You need to be a member of Atheist Nexus to add comments!

Join Atheist Nexus

Comment by Jeorgia Nicole Simons on October 14, 2011 at 9:22pm

I appreciate all of the comments and advice. The night after I'd posted my husband and I sat down and had a talk with Eric. I told him that he didn't need to believe in Jesus or god and that it was okay to think differently than his grandparents. I told him that we weren't the only one's that didn't believe, that his grammy (my mom) didn't believe in Jesus and his aunt, uncle, and sister didn't believe in god or Jesus. It seemed to make him feel better. Then we asked him if he could see, touch, or hear god or Jesus and he shook his head. So, I said that they probably weren't real then and he agreed.

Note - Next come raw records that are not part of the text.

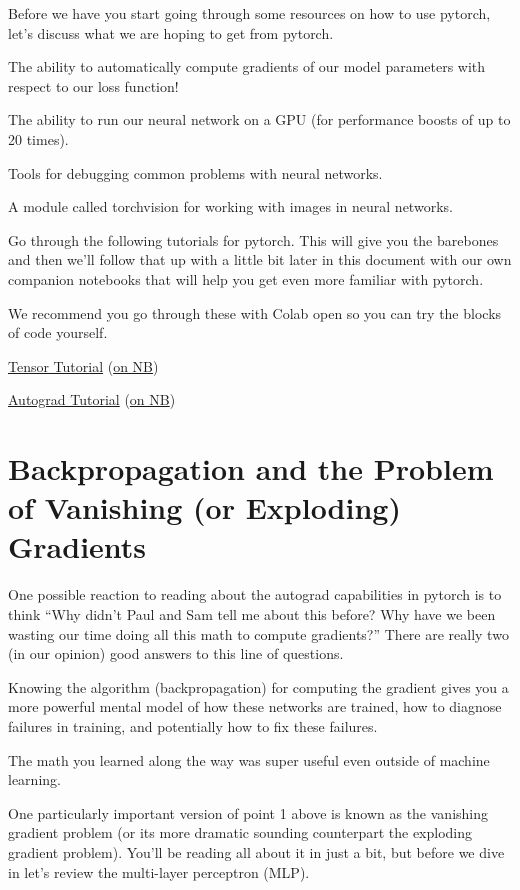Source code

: \documentclass[assignment07_Solutions]{subfiles}
\begin{document}
Before we have you start going through some resources on how to use pytorch, let's discuss what we are hoping to get from pytorch.
\bi
\item The ability to automatically compute gradients of our model parameters with respect to our loss function!
\item The ability to run our neural network on a GPU (for performance boosts of up to 20 times).
\item Tools for debugging common problems with neural networks.
\item A module called torchvision for working with images in neural networks.
\ei

Go through the following tutorials for pytorch.  This will give you the barebones and then we'll follow that up with a little bit later in this document with our own companion notebooks that will help you get even more familiar with pytorch.
\begin{externalresources}
We recommend you go through these with Colab open so you can try the blocks of code yourself.
\bi
\item \href{https://pytorch.org/tutorials/beginner/blitz/tensor_tutorial.html}{Tensor Tutorial} (\href{http://nb.mit.edu/f/55481}{on NB})
\item \href{https://pytorch.org/tutorials/beginner/blitz/autograd_tutorial.html}{Autograd Tutorial} (\href{http://nb.mit.edu/f/55482}{on NB})
\ei
\end{externalresources}



\section{Backpropagation and the Problem of Vanishing (or Exploding) Gradients}
One possible reaction to reading about the autograd capabilities in pytorch is to think ``Why didn't Paul and Sam tell me about this before?  Why have we been wasting our time doing all this math to compute gradients?''  There are really two (in our opinion) good answers to this line of questions.
\be
\item Knowing the algorithm (backpropagation) for computing the gradient gives you a more powerful mental model of how these networks are trained, how to diagnose failures in training, and potentially how to fix these failures.
\item The math you learned along the way was super useful even outside of machine learning.
\ee

One particularly important version of point 1 above is known as the vanishing gradient problem (or its more dramatic sounding counterpart the exploding gradient problem).  You'll be reading all about it in just a bit, but before we dive in let's review the multi-layer perceptron (MLP).
\end{document}
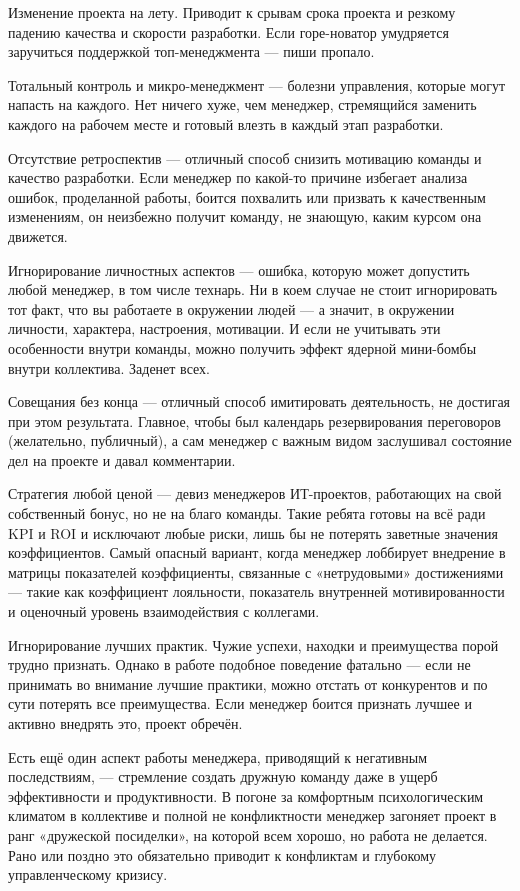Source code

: \documentclass{../industrial-development}
\begin{document}
Изменение проекта на лету. Приводит к срывам срока проекта и резкому падению качества и скорости разработки. Если горе-новатор умудряется заручиться поддержкой топ-менеджмента — пиши пропало.

Тотальный контроль и микро-менеджмент — болезни управления, которые могут напасть на каждого. Нет ничего хуже, чем менеджер, стремящийся заменить каждого на рабочем месте и готовый влезть в каждый этап разработки. 

Отсутствие ретроспектив — отличный способ снизить мотивацию команды и качество разработки. Если менеджер по какой-то причине избегает анализа ошибок, проделанной работы, боится похвалить или призвать к качественным изменениям, он неизбежно получит команду, не знающую, каким курсом она движется.

Игнорирование личностных аспектов — ошибка, которую может допустить любой менеджер, в том числе технарь. Ни в коем случае не стоит игнорировать тот факт, что вы работаете в окружении людей — а значит, в окружении личности, характера, настроения, мотивации. И если не учитывать эти особенности внутри команды, можно получить эффект ядерной мини-бомбы внутри коллектива. Заденет всех.

Совещания без конца — отличный способ имитировать деятельность, не достигая при этом результата. Главное, чтобы был календарь резервирования переговоров (желательно, публичный), а сам менеджер с важным видом заслушивал состояние дел на проекте и давал комментарии. 

Стратегия любой ценой — девиз менеджеров ИТ-проектов, работающих на свой собственный бонус, но не на благо команды. Такие ребята готовы на всё ради KPI и ROI и исключают любые риски, лишь бы не потерять заветные значения коэффициентов. Самый опасный вариант, когда менеджер лоббирует внедрение в матрицы показателей коэффициенты, связанные с «нетрудовыми» достижениями — такие как коэффициент лояльности, показатель внутренней мотивированности и оценочный уровень взаимодействия с коллегами. 

Игнорирование лучших практик. Чужие успехи, находки и преимущества порой трудно признать. Однако в работе подобное поведение фатально — если не принимать во внимание лучшие практики, можно отстать от конкурентов и по сути потерять все преимущества. Если менеджер боится признать лучшее и активно внедрять это, проект обречён.

Есть ещё один аспект работы менеджера, приводящий к негативным последствиям, — стремление создать дружную команду даже в ущерб эффективности и продуктивности. В погоне за комфортным психологическим климатом в коллективе и полной не конфликтности менеджер загоняет проект в ранг «дружеской посиделки», на которой всем хорошо, но работа не делается. Рано или поздно это обязательно приводит к конфликтам и глубокому управленческому кризису. 
\end{document}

We are going to have a talk with my in-laws. I think that I'm just going to ask them to respect our wishes as Eric's parents and explain that they are confusing him because we believe differently. What's really interesting is that they feel the need to "save" our son from internal damnation but not my daughter, who's from a previous marriage. I guess perhaps they think that they'll catch "hell," so to speak, from my ex-husband who's Jewish. One really neat thing about my daughter though, is that she goes to a Jewish school (my ex has domicile rights) but she's figured out on her own that the Torah isn't real. Such a cool thing. I hope that she maintains that position.

Comment by Grace Fitzpatrick on October 13, 2011 at 6:10pm
We've handled it pretty much like Wanderer.  My kids like Ray Harryhausen films and Hercules.  We put Zeus, Thor and the Greek gods on the same wavelength as the xtain god.  Since the Greek gods are much more cool than the xtain god, my kids are firm in their belief the xtian god is just a statue (which they tell my relatives), but they aren't too certain about Zeus.  I have to admit if the xtain god looked Aires on Hercules, I would have a lot easier time believing too.  LOL!
Comment by Earther on October 13, 2011 at 5:57pm

I read all the comments and I admire those who take a diplomatic aproach but my gut feeling is that you need to take a stand.  I think you need to weight your options none the less.  My view is to think of what would you do if your inlaws told your son that the devil is always sneaking up behind him and he should be scared, therefore, he should pray to god that the devil does not catch up with him.  This is what religious people do, they teach you to be afraid of your world instead of competitive to live.  You may be under estimating your power to raise your son with out being lead by lies.  I am sorry if I seem hostile about this but it does make me angry that adults continue to lie to children.

Comment by Rob van Senten on October 13, 2011 at 1:57am

Kids are being good at being kids, it's what's natural to them, that doesn't mean however that kids are too young to be taught about religion. If your 4 year old is up for it you can start explaining him bit by bit that all kinds of people believe different things and why they do.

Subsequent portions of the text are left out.